Start of Block

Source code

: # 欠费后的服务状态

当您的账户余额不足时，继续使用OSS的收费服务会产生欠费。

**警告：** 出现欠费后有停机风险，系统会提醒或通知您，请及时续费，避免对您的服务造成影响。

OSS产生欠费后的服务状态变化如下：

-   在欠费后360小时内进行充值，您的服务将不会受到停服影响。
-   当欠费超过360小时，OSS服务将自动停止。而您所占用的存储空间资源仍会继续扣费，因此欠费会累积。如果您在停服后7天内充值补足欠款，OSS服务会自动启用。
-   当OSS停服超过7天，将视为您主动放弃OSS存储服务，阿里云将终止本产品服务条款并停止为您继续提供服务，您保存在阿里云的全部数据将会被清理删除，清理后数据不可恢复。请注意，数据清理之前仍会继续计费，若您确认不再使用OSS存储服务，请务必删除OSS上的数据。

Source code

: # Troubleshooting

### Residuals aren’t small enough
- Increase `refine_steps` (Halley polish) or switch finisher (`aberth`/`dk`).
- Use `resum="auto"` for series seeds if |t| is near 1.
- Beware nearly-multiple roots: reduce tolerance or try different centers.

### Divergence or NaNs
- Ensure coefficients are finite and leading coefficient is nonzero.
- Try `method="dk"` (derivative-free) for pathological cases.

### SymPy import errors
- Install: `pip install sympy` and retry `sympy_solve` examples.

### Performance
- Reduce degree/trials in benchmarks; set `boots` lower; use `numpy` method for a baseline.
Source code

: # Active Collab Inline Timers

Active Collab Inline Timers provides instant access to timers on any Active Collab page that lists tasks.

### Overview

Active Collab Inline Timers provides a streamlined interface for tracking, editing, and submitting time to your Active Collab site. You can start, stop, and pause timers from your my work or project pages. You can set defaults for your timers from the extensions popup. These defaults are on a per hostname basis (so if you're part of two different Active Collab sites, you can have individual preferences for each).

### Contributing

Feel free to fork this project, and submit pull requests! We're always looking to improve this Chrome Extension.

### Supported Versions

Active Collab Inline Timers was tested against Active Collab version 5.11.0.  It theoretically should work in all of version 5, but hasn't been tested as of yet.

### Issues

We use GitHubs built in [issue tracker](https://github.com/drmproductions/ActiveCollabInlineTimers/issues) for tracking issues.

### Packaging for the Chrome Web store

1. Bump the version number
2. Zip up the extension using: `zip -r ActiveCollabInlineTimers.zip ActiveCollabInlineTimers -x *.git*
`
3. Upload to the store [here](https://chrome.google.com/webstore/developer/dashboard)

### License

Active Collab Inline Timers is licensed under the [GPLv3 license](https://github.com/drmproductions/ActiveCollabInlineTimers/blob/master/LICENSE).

End of Block

> What you need to do: Above are the records; repeat exactly the lines from the one holding "Active Collab Inline Timers provides instant" down to the one holding "### Overview", end lines included.

> The answer:
Active Collab Inline Timers provides instant access to timers on any Active Collab page that lists tasks.

### Overview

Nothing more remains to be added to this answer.